Most were profanities, but he could see the hurt in her eyes.
He did not take back what was said because he was convinced there was a veracity to it, even as he accepted that Liat cared deeply for Parker.
He wished only that he had kept his mouth shut.
What he had directed at her should have been beneath him.
Louis’s mind wandered elsewhere, drawn back decades to a labyrinth of cells beneath an ossuary in the Czech Republic, where a creature named Brightwell—his nature, too, less or more than human—sought to free an angel imprisoned in a statue.
Brightwell believed Parker to be like himself, one of the angels who rebelled against God and was punished with exile, the spiritual corruption of the worst of them reflected in a physical transformation, so they became blighted beings.
Parker rejected this assertion and put a bullet through Brightwell’s forehead, silencing him, and Louis had barely given him another thought, not until Brightwell returned years later in the guise of a boy, come to seek revenge in the Great North Woods.
It was not that Louis had failed to spot signs of the peculiar in Parker, which would have required a degree of self-delusion bordering on actual blindness.
But what if Brightwell was not wholly in error?
“Parker has brought too much attention to himself,” said Epstein. “There are others who now think as I do, and not all of them mean him well.”
Epstein’s hand loosened its grip on Louis. He sat back in the chair, his face suddenly gray with exhaustion.
“But for the moment,” he said, “Parker can wait. You have more pressing concerns. If Sturgis is telling the truth, he has been made an instrument of vengeance. If this vengeance is empyreal, then we must ask why you have been targeted. You, Louis: not your lover, not Parker, but you.”
Liat put a hand on Epstein’s shoulder. He held it, stroking her fingers gently. But still Liat would not look Louis in the eye.
“I hope Sturgis is unhinged,” said Epstein. “If he is not, then I hope he’s lying to cover a more prosaic motive. After you speak with him, you might tell me what he says, no matter how self-serving.”

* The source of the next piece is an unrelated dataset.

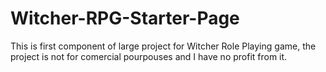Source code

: # Witcher-RPG-Starter-Page
This is first component of large project for Witcher Role Playing game, the project is not for comercial pourpouses and I have no profit from it.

“I will,” said Louis. “Is there anything I can do for you, anything that might ease what’s to come?”
“It is kind of you to ask, but no. I have money, which will pay for the best of care, and I have Liat. A man could have far less and be thankful.”
The two men stood. Epstein embraced Louis, and for a moment, Louis, who could not recall when last he had been held by anyone but Angel, clasped Epstein gently to him.
When they separated, Louis left without saying goodbye.
For the first time since Angel’s illness, he was afraid his voice might fail him.
After Louis was gone, Liat signed to Epstein.
What did we do?
“We sowed a seed,” said Epstein.
Is he one of them?
“I can hardly ask you to sleep with him to find out.”
He should not have said what he did.
“He regretted it. I could see it in his face. But I was pressing him hard, and he too has his wrath. It is cold and hard, but wrath nonetheless.”
If he is of their nature, why did he fall?
“I hoped I might live long enough to find out,” Epstein replied, “but I fear it is not to be.”